Hola a todos! Sigo con el amplificador Turner 730 modificado, y en los ratos libres fuí haciendo la plaqueta que hoy terminé. La hice con ExpressPCB y les mando una imagen del lado componentes, que es lo que el programa me permite exportar. En unos dias les muestro como queda la plaqueta. Saludos


----------



## jorgefer (Mar 30, 2012)

*panzer*, de dónde sos? Si estás en Buenos Aires, tengo una copia del manual de servicio del 730, podes fotocopiarla. Asimismo, si alguien quiere escanear el manual y subirlo, encantado. Yo no tengo scanner ahora y encima ando corto de tiempo. Manden PM.

La función del botón TEST es tal cual la describiste.


----------



## Panzer2 (Mar 30, 2012)

Hola Jorgefer! Gracias por el ofrecimiento, soy de Ituzaingó (2 estaciones después de Morón). Estaría encantado de escanear el manual y subirlo. Espero que te guste lo que hago, además, seguí tus consejos y realicé el recorrido de masas con sumo cuidado para reducir los zumbidos. El transformador planeo bobinarlo yo mismo con pantalla electroestática para eliminar ruidos HF y pantalla magnética o tapas de metal. Espero combinar para conocernos y, por tu intermedio, poder subir el manual completo. Saludos


----------



## jorgefer (Mar 30, 2012)

*Panzer2*

Fue mensaje privado.


----------



## Panzer2 (Mar 30, 2012)

Ok. Me fijo mas tarde, todavía no me llegó.


----------



## Kyro (Jun 28, 2012)

Hola buenos días, disculpen mi atrevimiento al dirigirme a ustedes, ya que buscando en el foro, he leído sus mensajes a cerca del amplificador Turner 730. El caso es que estoy intentando reparar ese amplificador para un amigo, que se lo compro en su juventud, con su primer sueldo, cuando vivió en Argentina. Y necesitaría el manual de servicio, para poder realizar los ajustes de la etapa de potencia. 
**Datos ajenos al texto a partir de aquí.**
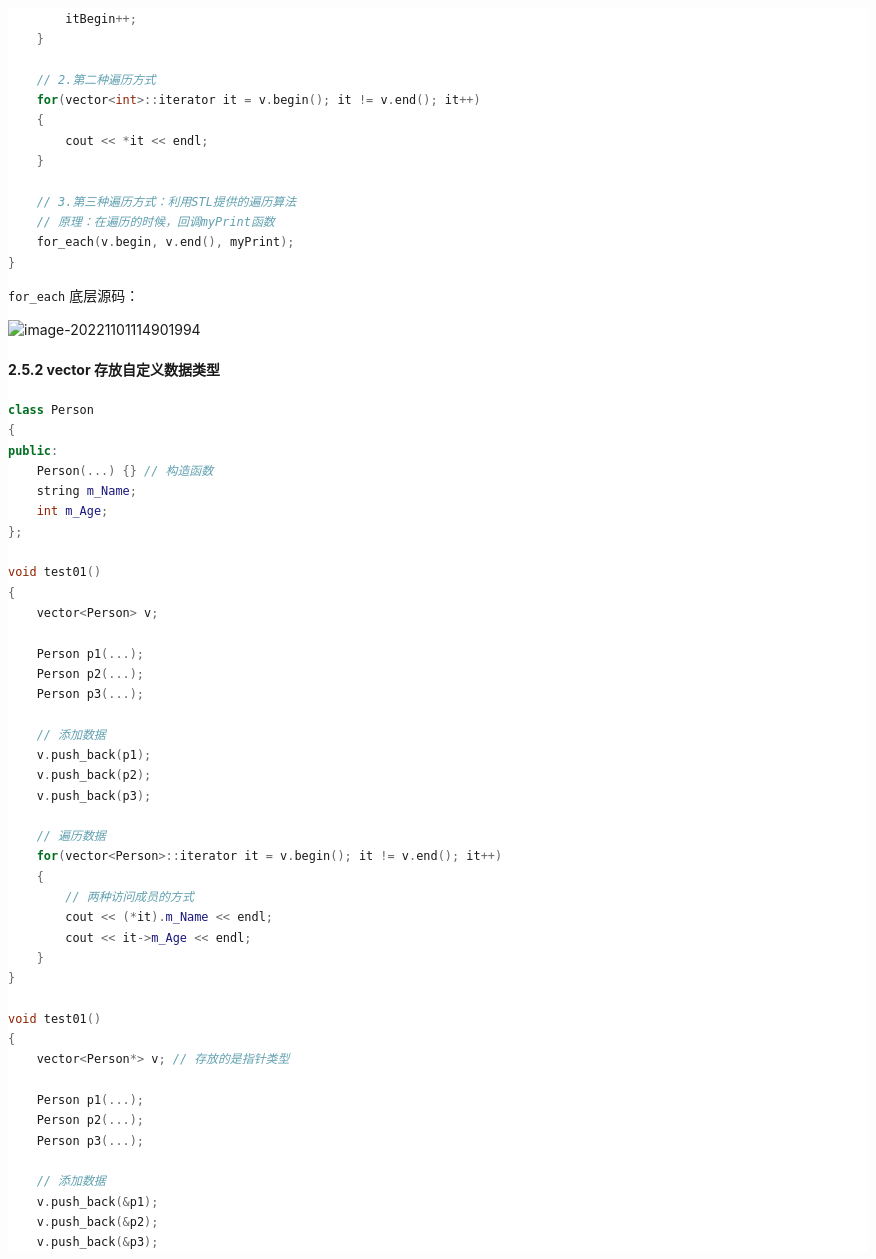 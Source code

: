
 ```c++
        itBegin++;
    }
    
    // 2.第二种遍历方式
    for(vector<int>::iterator it = v.begin(); it != v.end(); it++)
    {
        cout << *it << endl;
    }
    
    // 3.第三种遍历方式：利用STL提供的遍历算法
    // 原理：在遍历的时候，回调myPrint函数
    for_each(v.begin, v.end(), myPrint);
}
```

`for_each` 底层源码：

![image-20221101114901994](C++%E5%AD%A6%E4%B9%A0%E7%AC%94%E8%AE%B0.assets/image-20221101114901994.png)

#### 2.5.2  vector 存放自定义数据类型

```c++
class Person
{
public:
    Person(...) {} // 构造函数
    string m_Name;
    int m_Age;
};

void test01()
{
    vector<Person> v;
    
    Person p1(...);
    Person p2(...);
    Person p3(...);
    
    // 添加数据
    v.push_back(p1);
    v.push_back(p2);
    v.push_back(p3);
    
    // 遍历数据
    for(vector<Person>::iterator it = v.begin(); it != v.end(); it++)
    {
        // 两种访问成员的方式
        cout << (*it).m_Name << endl;
        cout << it->m_Age << endl;
    }  
}

void test01()
{
    vector<Person*> v; // 存放的是指针类型
    
    Person p1(...);
    Person p2(...);
    Person p3(...);
    
    // 添加数据
    v.push_back(&p1);
    v.push_back(&p2);
    v.push_back(&p3);
```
Como he leído que quizás ustedes puedan poseer una copia del manual de servicio, desearía pedirles si fuesen tan amables de compartirlo conmigo o decirme la manera o forma de hacerme con él, les estaría muy agradecido. Ya que me gustaría poder darle la alegría a mi amigo de que su amplificador vuelva a funcionar. Espero su respuesta.

Sin otro particular reciban un cordial saludo.


----------



## Dr. Zoidberg (Jun 28, 2012)

Kyro dijo:


> desearía pedirles si fuesen tan amables de compartirlo conmigo o decirme la manera o forma de hacerme con él, les estaría muy agradecido.


Hay una forma muy simple de conseguirlo: USANDO EL BUSCADOR!!!!!!


----------



## Kyro (Jun 28, 2012)

Hola le agradezco la atención que ha tenido al leer mi mensaje. Como he indicado arriba he buscado por el foro y además por Google. Únicamente encontrando quizás tres mensajes abiertos en este foro a cerca de ese amplificador. 

Le aseguro que he utilizado el buscador y además tras su sugerencia he vuelto a buscar “Turner 730”, por si se me hubiese pasado algo por alto, no encontrando el manual de servicio al completo. Solo encontré el diagrama de la parte de potencia, las características y el diagrama del subconjunto de control, que en su momento ya localice en este foro y en otros foros por Internet, información seguramente sacada de aquí:

https://www.forosdeelectronica.com/f34/historia-audio-argentina-25112/

No se si usted se refiere a estos documentos, o si existe un manual más completo, que a pesar de mis esfuerzos no he sabido encontrar, y usted amablemente podría indicarme.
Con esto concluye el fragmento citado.